A cent'anni dalla campagnia di sterminio dell'etnia "ribelle" Herero (100mila persone uccise, circa l'80 per cento della popolazione), la Germania affida al suo ambasciatore in Namibia Wolfgang Massing un messaggio di "rammarico per lo sventurato passato, che però come ogni episodio storico non può essere cambiato".

Il diplomatico tedesco, partecipando alla giornata di commemorazione della ribellione Herero sedata nel sangue dall'ex colonia (1904 - 1907), ha poi escluso ogni sorta di ricompensazione per i tragici eventi ai discendenti dei sopravvissuti.

"Ogni riparazione verso un gruppo etnico - ha detto Massing - sarebbe ingiustificata nei confronti di altri che hanno ugualmente sofferto durante il colonialismo."

La Germania è il primo paese donatore della Namibia, con 500milioni di euro versati in aiuto allo sviluppo del paese dall'indipendenza (1990).

Ma gli Herero non ci stanno e hanno ribadito di volere impugnare una causa da 4 miliardi di dollari(fonte: Deutsche Welle), affidata a un tribunale statunitense, contro il governo tedesco per poter essere risarciti e riacquistare le terre estorte con la forza cento anno fa.

"Non vogliamo finire come in Zimbabwe dove i contadini hanno ripreso la terra ai bianchi con la forza". Così si è espresso l'attuale capo Herero Kuaima Riruako richiamando Berlino a riconoscere le responsabilità del genocidio.

Auschwitz africana

I nazisti questa volta non c'entrano. Ma l'ordine di sterminio dettato dal comandante militare tedesco in Africa Sud Occidentale, Lothar von Throtta, ha la stessa ferocia della soluzione finale che il Terzo Reich mise in atto contro gli ebrei.

Così scrisse il Generale von Trotha in risposta al massacro di 100 tedeschi (1904) per mano degli Herero in rivolta: " Tutti gli Herero devono lasciare questa terra.
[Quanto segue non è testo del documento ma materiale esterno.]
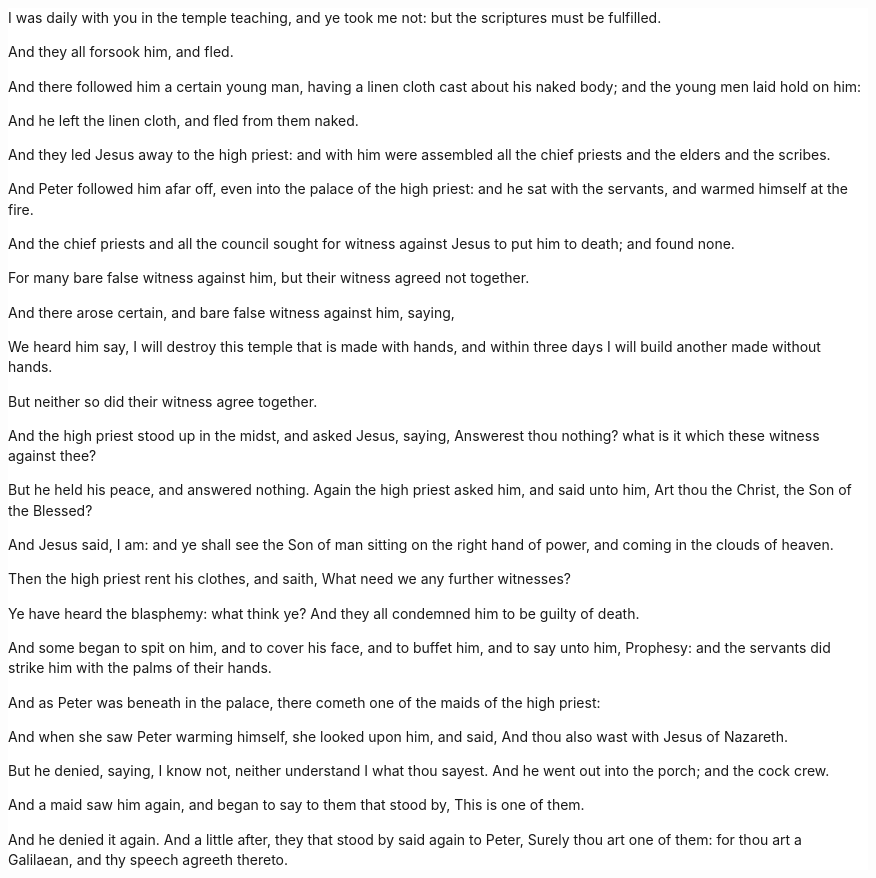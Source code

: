 <p id="kjvmar-14:49">I was daily with you in the temple teaching, and ye took me not: but the scriptures must be fulfilled.</p>

<p id="kjvmar-14:50">And they all forsook him, and fled.</p>

<p id="kjvmar-14:51">And there followed him a certain young man, having a linen cloth cast about his naked body; and the young men laid hold on him:</p>

<p id="kjvmar-14:52">And he left the linen cloth, and fled from them naked.</p>

<p id="kjvmar-14:53">And they led Jesus away to the high priest: and with him were assembled all the chief priests and the elders and the scribes.</p>

<p id="kjvmar-14:54">And Peter followed him afar off, even into the palace of the high priest: and he sat with the servants, and warmed himself at the fire.</p>

<p id="kjvmar-14:55">And the chief priests and all the council sought for witness against Jesus to put him to death; and found none.</p>

<p id="kjvmar-14:56">For many bare false witness against him, but their witness agreed not together.</p>

<p id="kjvmar-14:57">And there arose certain, and bare false witness against him, saying,</p>

<p id="kjvmar-14:58">We heard him say, I will destroy this temple that is made with hands, and within three days I will build another made without hands.</p>

<p id="kjvmar-14:59">But neither so did their witness agree together.</p>

<p id="kjvmar-14:60">And the high priest stood up in the midst, and asked Jesus, saying, Answerest thou nothing? what is it which these witness against thee?</p>

<p id="kjvmar-14:61">But he held his peace, and answered nothing. Again the high priest asked him, and said unto him, Art thou the Christ, the Son of the Blessed?</p>

<p id="kjvmar-14:62">And Jesus said, I am: and ye shall see the Son of man sitting on the right hand of power, and coming in the clouds of heaven.</p>

<p id="kjvmar-14:63">Then the high priest rent his clothes, and saith, What need we any further witnesses?</p>

<p id="kjvmar-14:64">Ye have heard the blasphemy: what think ye? And they all condemned him to be guilty of death.</p>

<p id="kjvmar-14:65">And some began to spit on him, and to cover his face, and to buffet him, and to say unto him, Prophesy: and the servants did strike him with the palms of their hands.</p>

<p id="kjvmar-14:66">And as Peter was beneath in the palace, there cometh one of the maids of the high priest:</p>

<p id="kjvmar-14:67">And when she saw Peter warming himself, she looked upon him, and said, And thou also wast with Jesus of Nazareth.</p>

<p id="kjvmar-14:68">But he denied, saying, I know not, neither understand I what thou sayest. And he went out into the porch; and the cock crew.</p>

<p id="kjvmar-14:69">And a maid saw him again, and began to say to them that stood by, This is one of them.</p>

<p id="kjvmar-14:70">And he denied it again. And a little after, they that stood by said again to Peter, Surely thou art one of them: for thou art a Galilaean, and thy speech agreeth thereto.</p>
Chi verrà trovato all'interno dei confini tedeschi verrà ucciso: armato o disarmato. Non riceverò più a lungo donne o bambini, che dovranno andarsene via".

Le promesse furono mantenute. Più di 100mila persone morirono sotto i colpi di fucili e mitragliatrici tedeschi, per l'avvelenamento delle sorgenti d'acqua oppure di stenti perché ricacciati nelle zone desertiche di Omaheke.

Berlino inviò 14mila soldati e dopo poche battaglie la vittoria sul terreno fu assicurata.

Ma chi si arrese e cercò di fuggire dall'arido confino di Omaheke fu ucciso o messo in catene nei campi coloniali tedeschi.

Secondo Larissa Foster, esperta di Namibia al museo etnologico di Colonia, quei campi possono essere paragonati a Dachau o Auschwitz.

Nel 1908 quando i centri di detenzione e lavoro forzato furono aperti il 60 per cento dei reclusi erano morti di malattie, di stenti o per esecuzioni sommarie. La Germania governò con il pugno di ferro la Namibia, conosciuta come Africa Sud occidentale, dal 1885 al 1915, quando passò sotto il mandato del Sud Africa.